PX4 / px4_ros_com

ROS2/ROS interface with PX4 through a Fast-RTPS bridge
http://px4.io
BSD 3-Clause "New" or "Revised" License
151 stars 173 forks source link

[Bug][fast-CDR] Deserialization of an (unidentified) uORB msg with a bool field is throwing an exception #12

Closed AuterionWrikeBot closed 5 years ago

AuterionWrikeBot commented 6 years ago

When running the micro-RTPS agent and after starting the micrortps_client daemon on SITL, it immediately throws an exception:

terminate called after throwing an instance of 'eprosima::fastcdr::exception::BadParamException'
  what():  Unexpected byte value in Cdr::deserialize(bool), expected 0 or 1
Aborted (core dumped)

This means there's a uORB topic which field has a value different from 0 or 1, which leads to this error.

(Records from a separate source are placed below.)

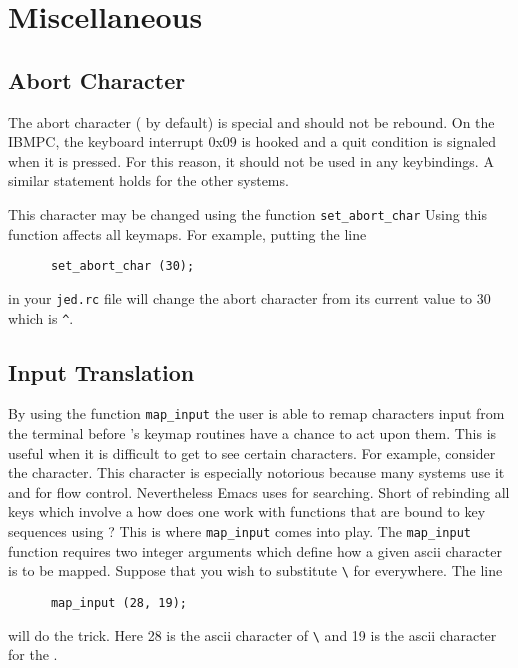 \section{Miscellaneous}

\subsection{Abort Character}
  The abort character ( by default) is special and should not be
  rebound.  On the IBMPC, the keyboard interrupt 0x09 is hooked and a quit
  condition is signaled when it is pressed.  For this reason, it should not
  be used in any keybindings. A similar statement holds for the other
  systems.

  This character may be changed using the function \verb|set_abort_char|
  Using this function affects all keymaps.  For example, putting the line
\begin{verbatim}
      set_abort_char (30);
\end{verbatim}
  in your \verb|jed.rc| file will change the abort character from its
  current value to 30 which is \verb|^|.

\subsection{Input Translation}

  By using the function \verb|map_input| the user is able to remap
  characters input from the terminal before \jed{}'s keymap routines have a
  chance to act upon them.  This is useful when it is difficult to get \jed{}
  to see certain characters.  For example, consider the 
  character.  This character is especially notorious because many systems
  use it and  for flow control. Nevertheless Emacs uses
   for searching.  Short of rebinding all keys which involve a
   how does one work with functions that are bound to key
  sequences using ?  This is where \verb|map_input| comes into
  play.  The \verb|map_input| function requires two integer arguments which
  define how a given ascii character is to be mapped.  Suppose that you wish
  to substitute \verb|\| for  everywhere. The line
\begin{verbatim}
      map_input (28, 19);
\end{verbatim}
  will do the trick.  Here 28 is the ascii character of \verb|\|
  and 19 is the ascii character for the .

AuterionWrikeBot commented 6 years ago

➤ Nuno Marques commented:

So to not block the release into open-source, I am going to reduce this list of messages to send/receive on the yaml file, and for now exclude the status messages that include boolean fields. Then I need to one-by-one understand which message in specific is causing this.

AuterionWrikeBot commented 5 years ago

➤ Nuno Marques commented:

After some debugging, this seems to be fixed (or at least not reproduceble). I am adding again some msgs to send/rcv list of uorb_rtps_message_ids.yaml.

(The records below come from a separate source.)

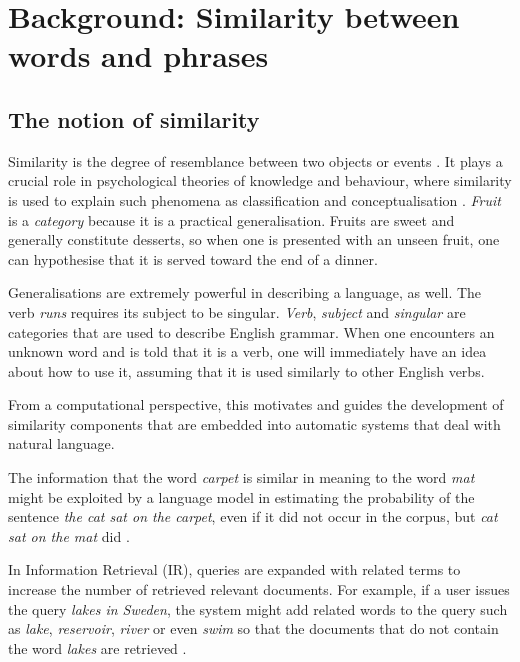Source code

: \chapter{Background: Similarity between words and phrases}
\label{cha:background}

\section{The notion of similarity}
\label{sec:similarity}

Similarity is the degree of resemblance between two objects or events \cite{WCS:WCS1282}. It plays a crucial role in psychological theories of knowledge and behaviour, where similarity is used to explain such phenomena as classification and conceptualisation \cite{Tversky1977,1986-13502-00119860101,medin1993respects,Markman1996,hahn1997concepts}. \textit{Fruit} is a \emph{category} because it is a practical generalisation. Fruits are sweet and generally constitute desserts, so when one is presented with an unseen fruit, one can hypothesise that it is served toward the end of a dinner.

Generalisations are extremely powerful in describing a language, as well. The verb \textit{runs} requires its subject to be singular. \textit{Verb}, \textit{subject} and \textit{singular} are categories that are used to describe English grammar. When one encounters an unknown word and is told that it is a verb, one will immediately have an idea about how to use it, assuming that it is used similarly to other English verbs.

From a computational perspective, this motivates and guides the development of similarity components that are embedded into automatic systems that deal with natural language.

The information that the word \textit{carpet} is similar in meaning to the word \textit{mat} might be exploited by a language model in estimating the probability of the sentence \textit{the cat sat on the carpet}, even if it did not occur in the corpus, but \textit{cat sat on the mat} did \cite{bengio2006}.

In Information Retrieval (IR), queries are expanded with related terms to increase the number of retrieved relevant documents. For example, if a user issues the query \textit{lakes in Sweden}, the system might add related words to the query such as \textit{lake}, \textit{reservoir}, \textit{river} or even \textit{swim} so that the documents that do not contain the word \textit{lakes} are retrieved \cite{Xu:1996:QEU:243199.243202}.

AuterionWrikeBot commented 5 years ago

➤ Nuno Marques commented:

New PR: https://github.com/PX4/Firmware/pull/11120. In the debug process I was able to isolate some of the messages that result on the above error. Have now to understand the source of it.

AuterionWrikeBot commented 5 years ago

➤ Nuno Marques commented:

STATUS: Running the micrortps_agent with gdb allows me to find which fields in specific are failing to deserialize. Example of a stack trace:

6 0x00007ffff752b255 in eprosima::fastcdr::Cdr::deserialize(bool&) () from /opt/ros/crystal/lib/libfastcdr.so.1

7 0x000055555555ec0f in eprosima::fastcdr::Cdr::operator>> (this=0x7fffffffde10, bool_t=@0x7fffffffddf0: false) at /opt/ros/crystal/include/fastcdr/Cdr.h:545

545 inline Cdr& operator>>(bool &bool_t){return deserialize(bool_t);}

8 0x000055555555e8e0 in px4_roscom::msg::dds::VehicleStatus_::deserialize (this=0x7fffffffdde0, dcdr=...)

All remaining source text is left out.